“HYsteria is not a pathological phenomenon, and can, in all respects, be considered as a supreme means of expression.”
Sigmund Freud, Studies in Hysteria, 1895
Perhaps she would not be so happy, though, with the lengths to which some feminists go in justifying their claim.
In Hysteria Beyond Freud, Elaine Showalter tells us that ‘In her hysterical seizures, Anna became unable to speak her native German, and instead spoke either Yiddish, which she called “the woman’s German,” or a jumble of English, Italian and French.’ While it is true that Bertha’s aphasic disturbances resulted in her being unable to speak German, resorting instead to English, Italian and French, nowhere in the case reports does Breuer mention her speaking Yiddish.
Showalter uses this claim about Bertha’s Yiddish to bolster up a feminist theory about ‘the repression of women’s language or its impossibility within patriarchal discourse’. She quotes psychoanalyst Juliet Mitchell who calls hysteria ‘"the daughter's disease," a syndrome of physical and linguistic protest against the social and symbolic laws of the Father’. Then, in an egregious example of post hoc, ergo propter hoc thinking, she states that in the case of Bertha Pappenheim ‘the connections between hysteria and feminism seemed particularly clear because after her analysis with Breuer in 1882, she went on to become a feminist’.
In Hysteria, Psychoanalysis, And Feminism: The Case Of Anna 0, Dianne Hunter expresses similar views. Although she makes no mention of Yiddish she still puts a feminist gloss on Bertha’s linguistic difficulties. Bertha, she says, refused to speak German because to do so would mean that she accepted ‘integration into a cultural identity [she] wished to reject’ and concludes that her hysteria was a ‘discourse of femininity addressed to patriarchal thought’. Hunter also reads a psychological significance into Bertha’ agrammatism, in particular the fact that she ceased for a while to conjugate verbs, using only infinitives or past participles which, she points out do not specify a person. She seems not to be aware that this is typical of people suffering from Broca’s agrammatic aphasia, often found in people suffering from strokes or other damage in the left cerebral hemisphere. The condition is characterised by, among other things, an inability to inflect verbs or to use subject pronouns.

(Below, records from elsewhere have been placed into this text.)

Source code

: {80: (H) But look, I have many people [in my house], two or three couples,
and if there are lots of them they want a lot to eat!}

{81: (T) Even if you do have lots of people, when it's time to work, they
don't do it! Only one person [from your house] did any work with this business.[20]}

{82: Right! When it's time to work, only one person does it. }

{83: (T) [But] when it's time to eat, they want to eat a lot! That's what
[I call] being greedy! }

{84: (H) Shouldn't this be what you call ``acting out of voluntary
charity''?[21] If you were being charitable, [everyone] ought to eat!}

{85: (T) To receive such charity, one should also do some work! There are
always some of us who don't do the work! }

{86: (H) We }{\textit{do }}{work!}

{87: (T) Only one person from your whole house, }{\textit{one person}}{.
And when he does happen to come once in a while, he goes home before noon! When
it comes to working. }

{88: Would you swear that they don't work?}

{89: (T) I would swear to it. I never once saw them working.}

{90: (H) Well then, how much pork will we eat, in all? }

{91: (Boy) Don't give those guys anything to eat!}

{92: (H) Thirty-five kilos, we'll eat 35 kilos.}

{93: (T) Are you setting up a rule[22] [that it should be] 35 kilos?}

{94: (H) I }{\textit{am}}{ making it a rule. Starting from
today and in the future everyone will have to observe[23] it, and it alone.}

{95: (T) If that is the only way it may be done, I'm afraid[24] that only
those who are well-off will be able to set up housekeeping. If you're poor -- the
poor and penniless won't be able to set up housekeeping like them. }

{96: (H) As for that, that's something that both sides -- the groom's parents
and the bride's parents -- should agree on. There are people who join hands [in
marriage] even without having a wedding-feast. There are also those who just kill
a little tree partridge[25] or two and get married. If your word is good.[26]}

Hunter goes on to analyse Breuer’s own use of language: ‘Breuer refers to the pauses in Pap-penheim's speech by the French term absence.’ Not quite. Breuer was not referring to her aphasic symptoms when he used this term, but rather to the petit mal seizures which she experienced (although he did not recognise them as such). For Hunter, however, Breuer’s use of this term ‘suggests that for Breuer as well as for Pappenheim, the abnormal states of consciousness represented foreign parts of the self. Parts of Anna O were alien to signification in her native tongue.’
As for Bertha’s Yiddish, given that this would have been one of the languages with which she, as an Orthodox Jewish woman, must have been familiar, it’s perhaps of significance that she didn’t resort to it in her aphasia. But the explanation is more likely to lie in neural disturbances in the speech centres of her brain than in any kind of gender frustration.